──────── Materials provided
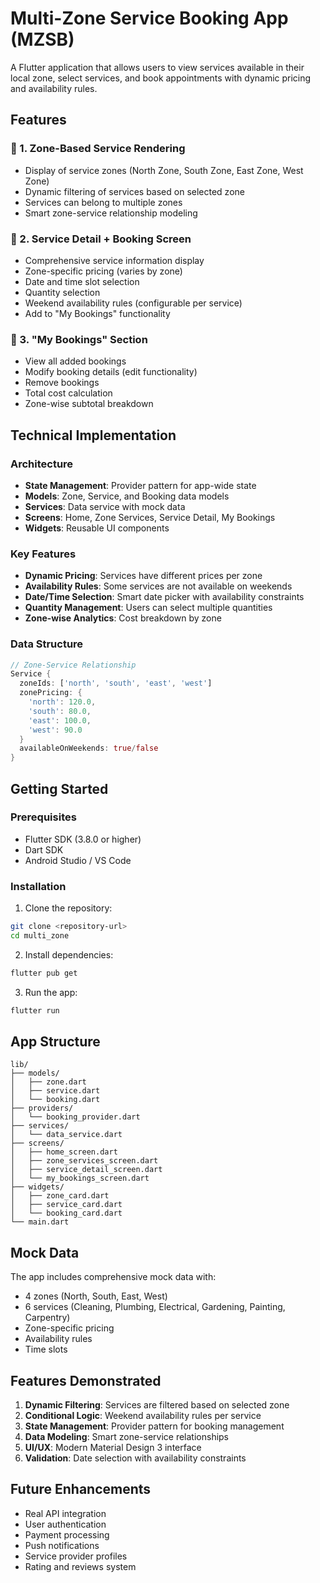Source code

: # Multi-Zone Service Booking App (MZSB)

A Flutter application that allows users to view services available in their local zone, select services, and book appointments with dynamic pricing and availability rules.

## Features

### 🔹 1. Zone-Based Service Rendering
- Display of service zones (North Zone, South Zone, East Zone, West Zone)
- Dynamic filtering of services based on selected zone
- Services can belong to multiple zones
- Smart zone-service relationship modeling

### 🔹 2. Service Detail + Booking Screen
- Comprehensive service information display
- Zone-specific pricing (varies by zone)
- Date and time slot selection
- Quantity selection
- Weekend availability rules (configurable per service)
- Add to "My Bookings" functionality

### 🔹 3. "My Bookings" Section
- View all added bookings
- Modify booking details (edit functionality)
- Remove bookings
- Total cost calculation
- Zone-wise subtotal breakdown

## Technical Implementation

### Architecture
- **State Management**: Provider pattern for app-wide state
- **Models**: Zone, Service, and Booking data models
- **Services**: Data service with mock data
- **Screens**: Home, Zone Services, Service Detail, My Bookings
- **Widgets**: Reusable UI components

### Key Features
- **Dynamic Pricing**: Services have different prices per zone
- **Availability Rules**: Some services are not available on weekends
- **Date/Time Selection**: Smart date picker with availability constraints
- **Quantity Management**: Users can select multiple quantities
- **Zone-wise Analytics**: Cost breakdown by zone

### Data Structure
```dart
// Zone-Service Relationship
Service {
  zoneIds: ['north', 'south', 'east', 'west']
  zonePricing: {
    'north': 120.0,
    'south': 80.0,
    'east': 100.0,
    'west': 90.0
  }
  availableOnWeekends: true/false
}
```

## Getting Started

### Prerequisites
- Flutter SDK (3.8.0 or higher)
- Dart SDK
- Android Studio / VS Code

### Installation

1. Clone the repository:
```bash
git clone <repository-url>
cd multi_zone
```

2. Install dependencies:
```bash
flutter pub get
```

3. Run the app:
```bash
flutter run
```

## App Structure

```
lib/
├── models/
│   ├── zone.dart
│   ├── service.dart
│   └── booking.dart
├── providers/
│   └── booking_provider.dart
├── services/
│   └── data_service.dart
├── screens/
│   ├── home_screen.dart
│   ├── zone_services_screen.dart
│   ├── service_detail_screen.dart
│   └── my_bookings_screen.dart
├── widgets/
│   ├── zone_card.dart
│   ├── service_card.dart
│   └── booking_card.dart
└── main.dart
```

## Mock Data

The app includes comprehensive mock data with:
- 4 zones (North, South, East, West)
- 6 services (Cleaning, Plumbing, Electrical, Gardening, Painting, Carpentry)
- Zone-specific pricing
- Availability rules
- Time slots

## Features Demonstrated

1. **Dynamic Filtering**: Services are filtered based on selected zone
2. **Conditional Logic**: Weekend availability rules per service
3. **State Management**: Provider pattern for booking management
4. **Data Modeling**: Smart zone-service relationships
5. **UI/UX**: Modern Material Design 3 interface
6. **Validation**: Date selection with availability constraints

## Future Enhancements

- Real API integration
- User authentication
- Payment processing
- Push notifications
- Service provider profiles
- Rating and reviews system
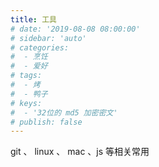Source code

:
 ```yaml
---
title: 工具
# date: '2019-08-08 08:00:00'
# sidebar: 'auto'
# categories:
#  - 烹饪
#  - 爱好
# tags:
#  - 烤
#  - 鸭子
# keys:
#  - '32位的 md5 加密密文'
# publish: false
---
```


git 、 linux 、 mac 、js 等相关常用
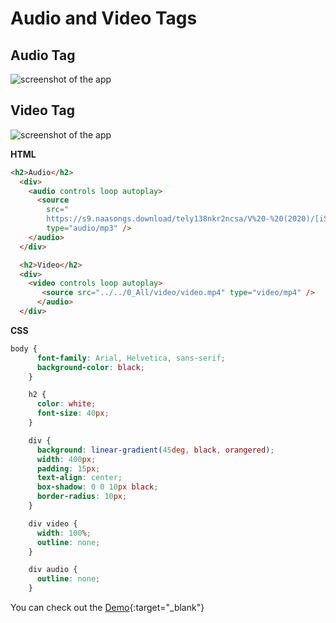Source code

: 


# Audio and Video Tags





## Audio Tag

![screenshot of the app](https://raw.githubusercontent.com/praveenorugantitech/praveenorugantitech-html-course/master/19_Audio_Video/images/Audio.PNG)

## Video Tag

![screenshot of the app](https://raw.githubusercontent.com/praveenorugantitech/praveenorugantitech-html-course/master/19_Audio_Video/images/Video.PNG)


**HTML**

```html
<h2>Audio</h2>
  <div>
    <audio controls loop autoplay>
      <source
        src="
        https://s9.naasongs.download/tely138nkr2ncsa/V%20-%20(2020)/[iSongs.info]%2002%20-%20Vasthunnaa%20Vachestunna.mp3"
        type="audio/mp3" />
    </audio>
  </div>

  <h2>Video</h2>
  <div>
    <video controls loop autoplay>
       <source src="../../0_All/video/video.mp4" type="video/mp4" />
      </audio>
  </div>
```

**CSS**

```css
body {
      font-family: Arial, Helvetica, sans-serif;
      background-color: black;
    }

    h2 {
      color: white;
      font-size: 40px;
    }

    div {
      background: linear-gradient(45deg, black, orangered);
      width: 400px;
      padding: 15px;
      text-align: center;
      box-shadow: 0 0 10px black;
      border-radius: 10px;
    }

    div video {
      width: 100%;
      outline: none;
    }

    div audio {
      outline: none;
    }
```

You can check out the [Demo](https://praveenorugantitech.github.io/praveenorugantitech-html-course/19_Audio_Video/Demo){:target="_blank"}




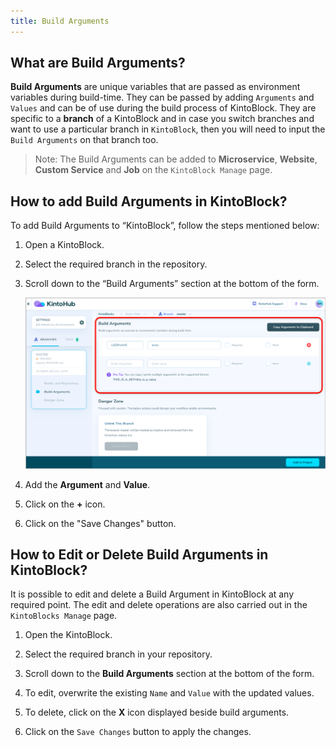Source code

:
 ```yaml
---
title: Build Arguments
---
```


## What are Build Arguments?

**Build Arguments** are unique variables that are passed as environment variables during build-time. They can be passed by adding `Arguments` and `Values` and can be of use during the build process of KintoBlock. They are specific to a **branch** of a KintoBlock and in case you switch branches and want to use a particular branch in `KintoBlock`, then you will need to input the `Build Arguments` on that branch too.

>Note: The Build Arguments can be added to **Microservice**, **Website**, **Custom Service** and **Job** on the `KintoBlock Manage` page.

## How to add Build Arguments in KintoBlock?

To add Build Arguments to “KintoBlock”, follow the steps mentioned below:

1. Open a KintoBlock.

2. Select the required branch in the repository.

3. Scroll down to the “Build Arguments” section at the bottom of the form.

    ![Build Arguments](/docs/assets/build-arguments.png)

4. Add the **Argument** and **Value**. 

5. Click on the **+** icon.

6. Click on the "Save Changes" button.
 

## How to Edit or Delete Build Arguments in KintoBlock?

It is possible to edit and delete a Build Argument in KintoBlock at any required point. The edit and delete operations are also carried out in the `KintoBlocks Manage` page.

1. Open the KintoBlock.

2. Select the required branch in your repository.

3. Scroll down to the **Build Arguments** section at the bottom of the form.

4. To edit, overwrite the existing `Name` and `Value` with the updated values.

5. To delete, click on the **X** icon displayed beside build arguments.

6. Click on the `Save Changes` button to apply the changes.
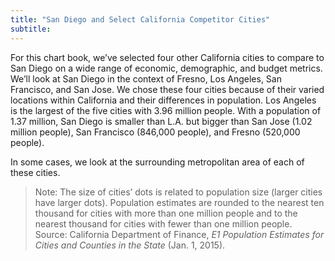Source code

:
 ```yaml
---
title: "San Diego and Select California Competitor Cities"
subtitle:
---
```

For this chart book, we’ve selected four other California cities to compare to
San Diego on a wide range of economic, demographic, and budget metrics. We’ll look at San Diego in the context of Fresno, Los Angeles, San Francisco, and San Jose. We chose these four cities because of their varied locations within California and their differences in population. Los Angeles is the largest of the five cities with 3.96 million people. With a population of 1.37 million, San Diego is smaller than L.A. but bigger than San Jose (1.02 million people), San Francisco (846,000 people), and Fresno (520,000 people).

In some cases, we look at the surrounding metropolitan area of each of these cities.

> Note: The size of cities’ dots is related to population size (larger cities have larger dots). Population estimates are rounded to the nearest ten thousand for cities with more than one million people and to the nearest thousand for cities with fewer than one million people.
> Source: California Department of Finance, *E1 Population Estimates for Cities and Counties in the State* (Jan. 1, 2015).
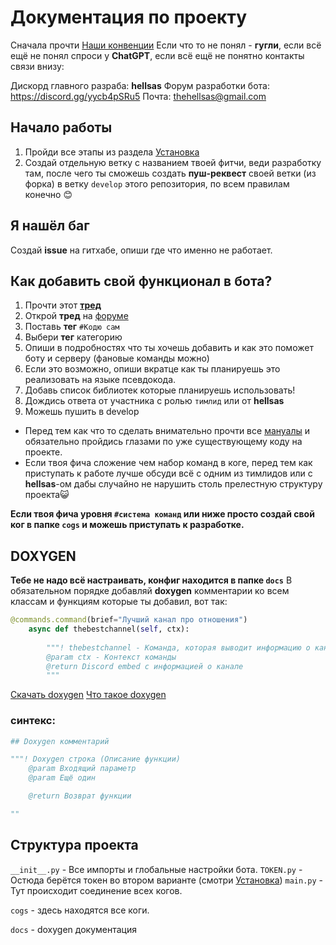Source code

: # Документация по проекту 
Сначала прочти [Наши конвенции](https://github.com/Laidfinland-Team/Laidinen-Bot/blob/master/.github/CONVENTION.md)
Если что то не понял - **гугли**, если всё ещё не понял спроси у **ChatGPT**, если всё ещё не понятно контакты связи внизу:

Дискорд главного разраба: **hellsas**
Форум разработки бота: https://discord.gg/yycb4pSRu5
Почта: [thehellsas@gmail.com](thehellsas@gmail.com)
## Начало работы
1. Пройди все этапы из раздела [Установка](https://github.com/Laidfinland-Team/Laidinen-Bot/blob/master/.github/INSTALLATION.md)
2. Создай отдельную ветку с названием твоей фитчи, веди разработку там, после чего ты сможешь создать **пуш-реквест** своей ветки (из форка) в ветку `develop` этого репозитория, по всем правилам конечно 😊


## Я нашёл баг
Создай **issue** на гитхабе, опиши где что именно не работает.
## Как добавить свой функционал в бота?
1. Прочти этот [**тред**]()
1. Открой **тред** на [форуме](https://discord.gg/yycb4pSRu5)
2. Поставь **тег** `#Кодю сам` 
3. Выбери **тег** категорию
5. Опиши в подробностях что ты хочешь добавить и как это поможет боту и серверу (фановые команды можно)
6. Если это возможно, опиши вкратце как ты планируешь это реализовать на языке псевдокода. 
7. Добавь список библиотек которые планируешь использовать!
8. Дождись ответа от участника с ролью `тимлид` или от **hellsas**
9. Можешь пушить в develop 

* Перед тем как что то сделать внимательно прочти все [мануалы](https://github.com/Laidfinland-Team/Laidinen-Bot#для-разработчиков) и обязательно пройдись глазами по уже существующему коду на проекте.
* Если твоя фича сложение чем набор команд в коге, перед тем как приступать к работе лучше обсуди всё с одним из тимлидов или с **hellsas**-ом дабы случайно не нарушить столь прелестную структуру проекта😺

**Если твоя фича уровня `#система команд` или ниже просто создай свой ког в папке `cogs` и можешь приступать к разработке.**

## DOXYGEN
**Тебе не надо всё настраивать, конфиг находится в папке `docs`**
В обязательном порядке добавляй **doxygen** комментарии ко всем классам и функциям которые ты добавил, вот так: 

```py
@commands.command(brief="Лучший канал про отношения")
    async def thebestchannel(self, ctx):
        
        """! thebestchannel - Команда, которая выводит информацию о канале
        @param ctx - Контекст команды
        @return Discord embed с информацией о канале
        """
```

[Скачать doxygen](https://www.doxygen.nl/download.html)
[Что такое doxygen](https://youtu.be/qwCZhSP5T2U?si=Jz7hjhtt8BXbRb5t)

### синтекс:
```py
## Doxygen комментарий 

"""! Doxygen строка (Описание функции)
    @param Входящий параметр
    @param Ещё один

    @return Возврат функции

""

```

## Структура проекта 
`__init__.py` - Все импорты и глобальные настройки бота.
`TOKEN.py` - Остюда берётся токен во втором варианте (смотри [Установка](https://github.com/Laidfinland-Team/Laidinen-Bot/blob/master/.github/INSTALLATION.md))
`main.py` - Тут происходит соединение всех когов.

`cogs` - здесь находятся все коги.

`docs` - doxygen документация 

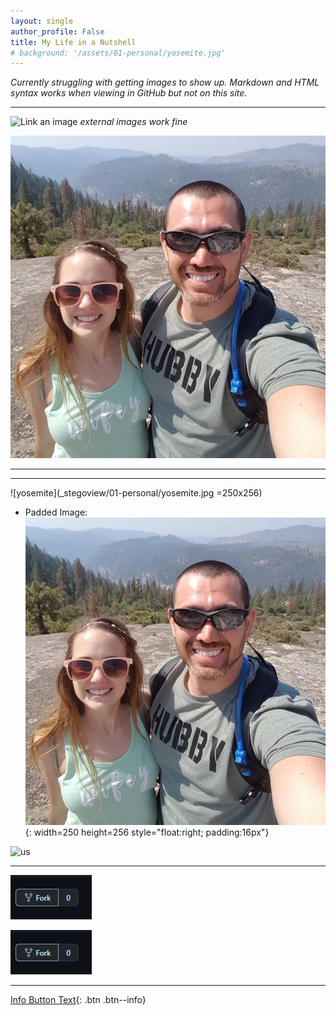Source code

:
 ```yaml
---
layout: single
author_profile: False
title: My Life in a Nutshell
# background: '/assets/01-personal/yosemite.jpg'
---
```


*Currently struggling with getting images to show up. Markdown and HTML syntax works when viewing in GitHub but not on this site.* 

- - -

![Link an image](https://docs.microsoft.com/learn/azure-devops/shared/media/mara.png)
*external images work fine*



![yosemite](/assets/_stegoview/01-personal/yosemite.jpg)

- - -
- - -

![yosemite](_stegoview/01-personal/yosemite.jpg =250x256)

- Padded Image:
![yosemite-pad](_stegoview/01-personal/yosemite.jpg){: width=250 height=256 style="float:right; padding:16px"}


<img src="_stegoview/howto-fork" alt="us" title="Yosemite" width="250" height="256"/>

- - -

<img src="_stegoview/howto-fork.png"/>

![png-test](_stegoview/howto-fork.png)

- - -

[Info Button Text](#link){: .btn .btn--info}









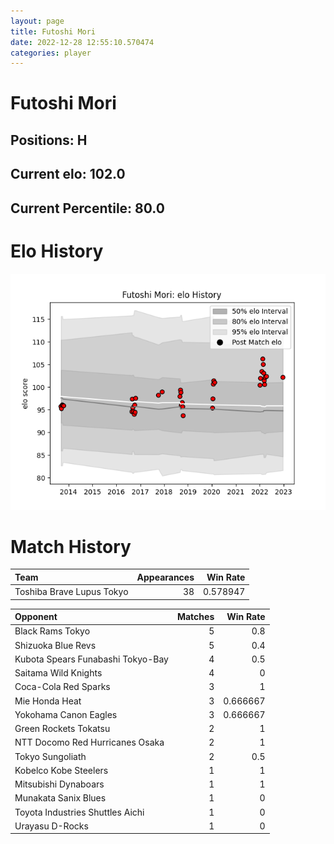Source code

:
 ```yaml
---  
layout: page  
title: Futoshi Mori  
date: 2022-12-28 12:55:10.570474  
categories: player  
---
```

# Futoshi Mori

## Positions: H

## Current elo: 102.0

## Current Percentile: 80.0

# Elo History


![elo history](history_FutoshiMori.png)
# Match History


| Team                      |   Appearances |   Win Rate |
|:--------------------------|--------------:|-----------:|
| Toshiba Brave Lupus Tokyo |            38 |   0.578947 |

| Opponent                          |   Matches |   Win Rate |
|:----------------------------------|----------:|-----------:|
| Black Rams Tokyo                  |         5 |   0.8      |
| Shizuoka Blue Revs                |         5 |   0.4      |
| Kubota Spears Funabashi Tokyo-Bay |         4 |   0.5      |
| Saitama Wild Knights              |         4 |   0        |
| Coca-Cola Red Sparks              |         3 |   1        |
| Mie Honda Heat                    |         3 |   0.666667 |
| Yokohama Canon Eagles             |         3 |   0.666667 |
| Green Rockets Tokatsu             |         2 |   1        |
| NTT Docomo Red Hurricanes Osaka   |         2 |   1        |
| Tokyo Sungoliath                  |         2 |   0.5      |
| Kobelco Kobe Steelers             |         1 |   1        |
| Mitsubishi Dynaboars              |         1 |   1        |
| Munakata Sanix Blues              |         1 |   0        |
| Toyota Industries Shuttles Aichi  |         1 |   0        |
| Urayasu D-Rocks                   |         1 |   0        |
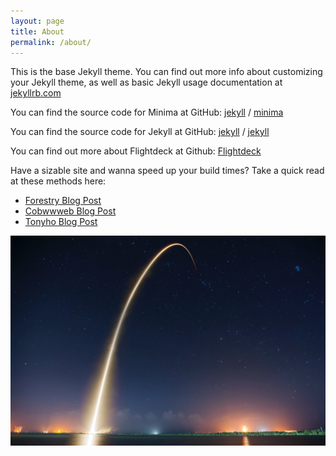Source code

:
 ```yaml
---
layout: page
title: About
permalink: /about/
---
```


This is the base Jekyll theme. You can find out more info about customizing your Jekyll theme, as well as basic Jekyll usage documentation at [jekyllrb.com](https://jekyllrb.com/)

You can find the source code for Minima at GitHub:
[jekyll][jekyll-organization] /
[minima](https://github.com/jekyll/minima)

You can find the source code for Jekyll at GitHub:
[jekyll][jekyll-organization] /
[jekyll](https://github.com/jekyll/jekyll)

You can find out more about Flightdeck at Github:
[Flightdeck][Flightdeck]

[jekyll-organization]: https://github.com/jekyll
[Flightdeck]: https://github.com/flight-deck


Have a sizable site and wanna speed up your build times? Take a quick read at these methods here:
* [Forestry Blog Post](https://forestry.io/blog/how-i-reduced-my-jekyll-build-time-by-61/)
* [Cobwwweb Blog Post](https://cobwwweb.com/decreased-jekyll-build-5x-custom-asset-pipeline)
* [Tonyho Blog Post](https://tonyho.net/how-i-scored-100-lighthouse-performance-for-my-jekyll-website/)


![unsplash image](/assets/images/spacex-TV2gg2kZD1o-unsplash.jpg)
────────────────
» Task description:
All that is wanted is the stretch of lines above from the one containing "### 🔹 2. Service Detail + Booking Screen" through the one containing "### Prerequisites", duplicated exactly.

» Output of the exercise:
### 🔹 2. Service Detail + Booking Screen
- Comprehensive service information display
- Zone-specific pricing (varies by zone)
- Date and time slot selection
- Quantity selection
- Weekend availability rules (configurable per service)
- Add to "My Bookings" functionality

### 🔹 3. "My Bookings" Section
- View all added bookings
- Modify booking details (edit functionality)
- Remove bookings
- Total cost calculation
- Zone-wise subtotal breakdown

## Technical Implementation

### Architecture
- **State Management**: Provider pattern for app-wide state
- **Models**: Zone, Service, and Booking data models
- **Services**: Data service with mock data
- **Screens**: Home, Zone Services, Service Detail, My Bookings
- **Widgets**: Reusable UI components

### Key Features
- **Dynamic Pricing**: Services have different prices per zone
- **Availability Rules**: Some services are not available on weekends
- **Date/Time Selection**: Smart date picker with availability constraints
- **Quantity Management**: Users can select multiple quantities
- **Zone-wise Analytics**: Cost breakdown by zone

### Data Structure
```dart
// Zone-Service Relationship
Service {
  zoneIds: ['north', 'south', 'east', 'west']
  zonePricing: {
    'north': 120.0,
    'south': 80.0,
    'east': 100.0,
    'west': 90.0
  }
  availableOnWeekends: true/false
}
```

## Getting Started

### Prerequisites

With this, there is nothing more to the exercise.